A week or so later while we were alone in the office she shyly asked me if I was a Christian. I told her that I was (although I hadn’t practiced for a long time). She nodded and looked down at her bracelet. Without looking up, she asked me if I thought her bracelet was satanic.
I was stunned. “Not at all!” I said.
She looked up at me with tears in her eyes. She said, “Neither do I. But my pastor says it is a satanic symbol, and I must throw it away. My mother saved a lot of money to buy me this. It is very special to me.”
I told her that I thought it was beautiful. I told her that things only have power if we give them power. Bracelets. Calendars. People. I told her she should be careful to whom and what she gives power over her life. I reiterated that I did not think the bracelet was satanic.
That was the last time I saw her. She was a brilliant statistician. She dropped out of school. She did not renew her academic visa and became an illegal immigrant. She disappeared. As far as I know, no one in the department ever saw her again. I tried to talk about it a few times. I asked about her, noted my concerns about her church, but nobody wanted to discuss it.
Maybe if more people had taken her situation seriously, we could have convinced her to break free. Maybe if I’d followed up on her, tried to contact her, sought her out at that church she was going to…

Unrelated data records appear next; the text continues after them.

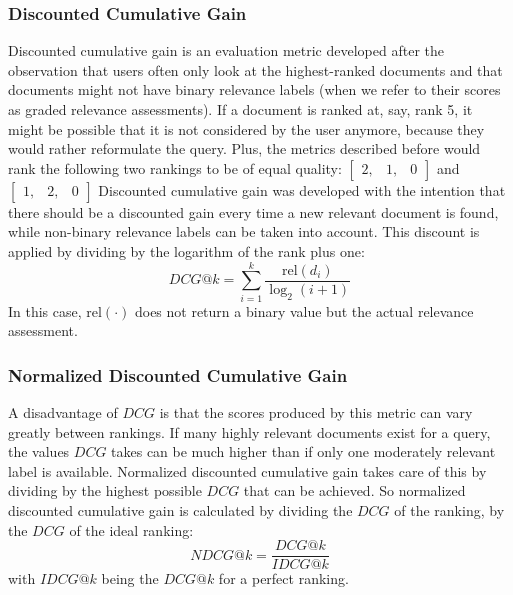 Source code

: \subsubsection{Discounted Cumulative Gain}
Discounted cumulative gain is an evaluation metric developed after the observation that users often only look at the highest-ranked documents and that documents might not have binary relevance labels (when we refer to their scores as graded relevance assessments).
If a document is ranked at, say, rank 5, it might be possible that it is not considered by the user anymore, because they would rather reformulate the query. Plus, the metrics described before would rank the following two rankings to be of equal quality: 
$\left[
\begin{smallmatrix}
	2, & 1, & 0
\end{smallmatrix}
\right]$ and $\left[
\begin{smallmatrix}
	1, & 2, & 0
\end{smallmatrix}
\right]$
Discounted cumulative gain was developed with the intention that there should be a discounted gain every time a new relevant document is found, while non-binary relevance labels can be taken into account. This discount is applied by dividing by the logarithm of the rank plus one: 
\begin{equation}
	\textit{DCG}@k = \sum^k_{i=1} \frac{\text{rel}(d_i)}{\log_2(i+1)}
\end{equation}
In this case, $\text{rel}(\cdot)$ does not return a binary value but the actual relevance assessment.

\subsubsection{Normalized Discounted Cumulative Gain}
A disadvantage of $\textit{DCG}$ is that the scores produced by this metric can vary greatly between rankings. If many highly relevant documents exist for a query, the values $\textit{DCG}$ takes can be much higher than if only one moderately relevant label is available. Normalized discounted cumulative gain takes care of this by dividing by the highest possible $\textit{DCG}$ that can be achieved. So normalized discounted cumulative gain is calculated by dividing the $\textit{DCG}$ of the ranking, by the $\textit{DCG}$ of the ideal ranking:  
\begin{equation}
	\textit{NDCG}@k = \frac{\textit{DCG}@k}{\textit{IDCG}@k} 
\end{equation}
with $\textit{IDCG}@k$ being the $\textit{DCG}@k$ for a perfect ranking. 

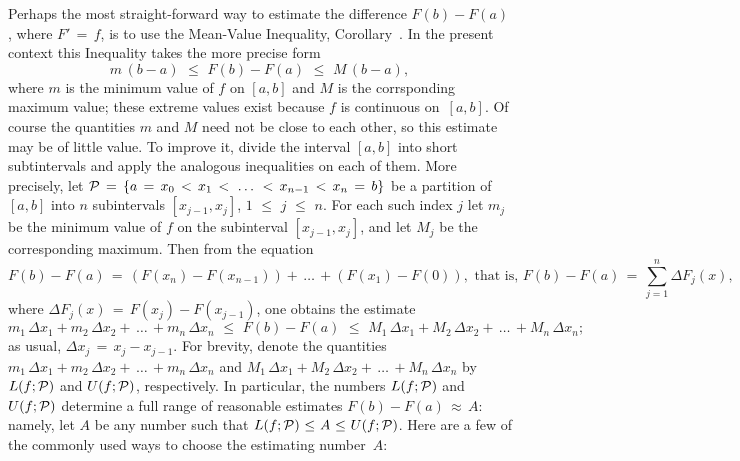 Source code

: \V

        Perhaps the most straight-forward way to estimate the difference $F(b) - F(a)$, where $F' \,=\, f$, is to use the Mean-Value Inequality, 
    Corollary~. In the present context this Inequality takes the more precise form
        \begin{displaymath}
        m\,(b-a)\,\,{\leq}\,\,F(b)-F(a)\,\,{\leq}\,\,M\,(b-a),
        \end{displaymath}
    where $m$ is the minimum value of $f$ on $[a,b]$ and $M$ is the corrsponding maximum value; these extreme values exist because $f$ is continuous on~$[a,b]$.
    Of course the quantities $m$ and $M$ need not be close to each other, so this estimate may be of little value.
    To improve it, divide the interval $[a,b]$ into short subtintervals and apply the analogous inequalities on each of them.
    More precisely, let ${\cal P} \,=\, \{a \,=\, x_{0}\,<\,x_{1}\,<\,\,{\ldots}\,\,<\,x_{n-1}\,<\,x_{n}\,=\,b\}$
    be a partition of $[a,b]$ into $n$ subintervals $[x_{j-1},x_{j}]$, $1\,\,{\leq}\,\,j\,\,{\leq}\,\,n$.
    For each such index $j$ let $m_{j}$ be the minimum value of $f$ on the subinterval $[x_{j-1},x_{j}]$, and let $M_{j}$ be the corresponding maximum.
    Then from the equation
        \begin{displaymath}
        F(b) - F(a) \,=\, (F(x_{n})-F(x_{n-1})) + \,{\ldots}\, + (F(x_{1})-F(0)), \mbox{ that is, }
        F(b) - F(a) \,=\, \sum_{j=1}^{n} {\Delta}F_{j}(x),
        \end{displaymath}
    where ${\Delta}F_{j}(x) \,=\, F(x_{j})-F(x_{j-1})$, one obtains the estimate
        \begin{displaymath}
        m_{1}\,{\Delta}x_{1} + m_{2}\,{\Delta}x_{2} + \,{\ldots}\,+ m_{n}\,{\Delta}x_{n}
        \,\,{\leq}\,\,F(b) - F(a)\,\,{\leq}\,\,
        M_{1}\,{\Delta}x_{1} + M_{2}\,{\Delta}x_{2} + \,{\ldots}\,+ M_{n}\,{\Delta}x_{n};
        \end{displaymath}
    as usual, ${\Delta}x_{j} \,=\, x_{j}-x_{j-1}$. For brevity, denote the quantities
    $m_{1}\,{\Delta}x_{1} + m_{2}\,{\Delta}x_{2} + \,{\ldots}\,+ m_{n}\,{\Delta}x_{n}$ and
    $M_{1}\,{\Delta}x_{1} + M_{2}\,{\Delta}x_{2} + \,{\ldots}\,+ M_{n}\,{\Delta}x_{n}$ by $L(f;{\cal P})$ and $U(f;{\cal P})$, respectively.
    In particular, the numbers $L(f;{\cal P})$ and $U(f;{\cal P})$ determine a full range of reasonable estimates $F(b)-F(a) \,{\approx}\, A$:
    namely, let $A$ be any number such that $L(f;{\cal P})\,\,{\leq}\,\,A\,\,{\leq}\,\,U(f;{\cal P})$.
    Here are a few of the commonly used ways to choose the estimating number~$A$:


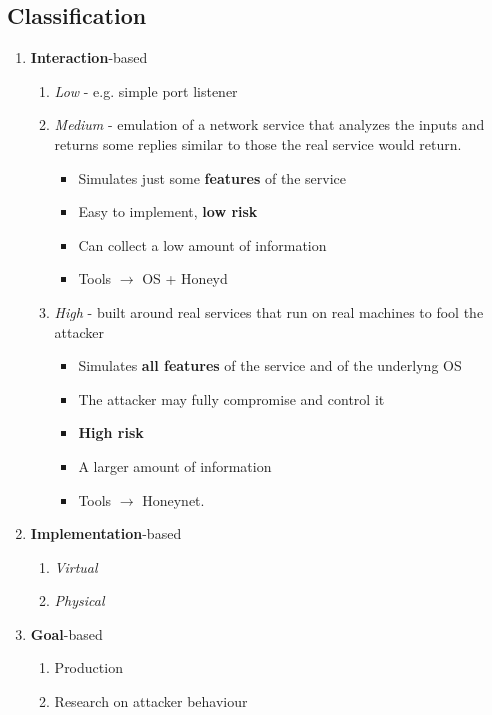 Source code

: \subsection{Classification}
\begin{enumerate}
   \item \textbf{Interaction}-based
   \begin{enumerate}
      \item \textit{Low} - e.g. simple port listener
      \item \textit{Medium} - emulation of a network service that analyzes the inputs and returns some replies similar to those the real service would return.
      \begin{itemize}
         \item Simulates just some \textbf{features} of the service
         \item Easy to implement, \textbf{low risk}
         \item Can collect a low amount of information
         \item Tools $\longrightarrow$ OS + Honeyd
      \end{itemize}
      \item \textit{High} - built around real services that run on real machines to fool the attacker
      \begin{itemize}
         \item Simulates \textbf{all features} of the service and of the underlyng OS
         \item The attacker may fully compromise and control it
         \item \textbf{High risk}
         \item A larger amount of information
         \item Tools $\longrightarrow$ Honeynet.
      \end{itemize}
   \end{enumerate}
   
   \item \textbf{Implementation}-based
   \begin{enumerate}
      \item \textit{Virtual}
      \item \textit{Physical}
   \end{enumerate}
   
   \item \textbf{Goal}-based
   \begin{enumerate}
      \item Production
      \item Research on attacker behaviour
   \end{enumerate}
\end{enumerate}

Perhaps if we were all a little less scared of the religion conversation, we could help each other through these hard things. Let’s stop avoiding these tough conversations.
Be careful what you give power over you. Fear is a powerful force. We fear being wrong. We fear being hurt. We fear being alone. Religion can cause all these things, and it can prey on all these fears. It can divide and conquer us. But it can also battle against fear and heal hurt. It all depends on where you assign its power.
Religion is a human construct.
Religion is a man-made method to express faith. But faith. Ah, faith. That is a relationship with God.
I know a lot of people who have been hurt deeply by religion. I know I have. But I know absolutely no one who has been hurt by faith. Seek faith, and seek the faithful. And you will know God.
I believe in the Christian God. I do. But I don’t dismiss others who believe in something else. I refuse to condemn people who disagree with me. If you are a Christian and you want to write me a letter about that, go ahead. I’ll love you through it, but you won’t change my mind. I’m not in the business of condemnation. It’s simply not in my repertoire.
For an atheist, maybe knowing God means knowing the goodness that resides deep inside people, and having faith that that goodness is there, living in all of us. It’s what binds us all together.
And when someone is ugly on the inside, and it comes out as meanness, and cruelty, and evil, it’s because that goodness was damaged, brutalized by so much hard life. And even as we draw our boundaries against the behaviors, we can feel compassion for goodness lost or buried, and we can hope that somewhere, deep down, it’s still in there somewhere.
Call it God, or call it good. The only difference is one little ‘o.’ We can meet there, at that ‘o,’ can’t we? Good God, I think we can.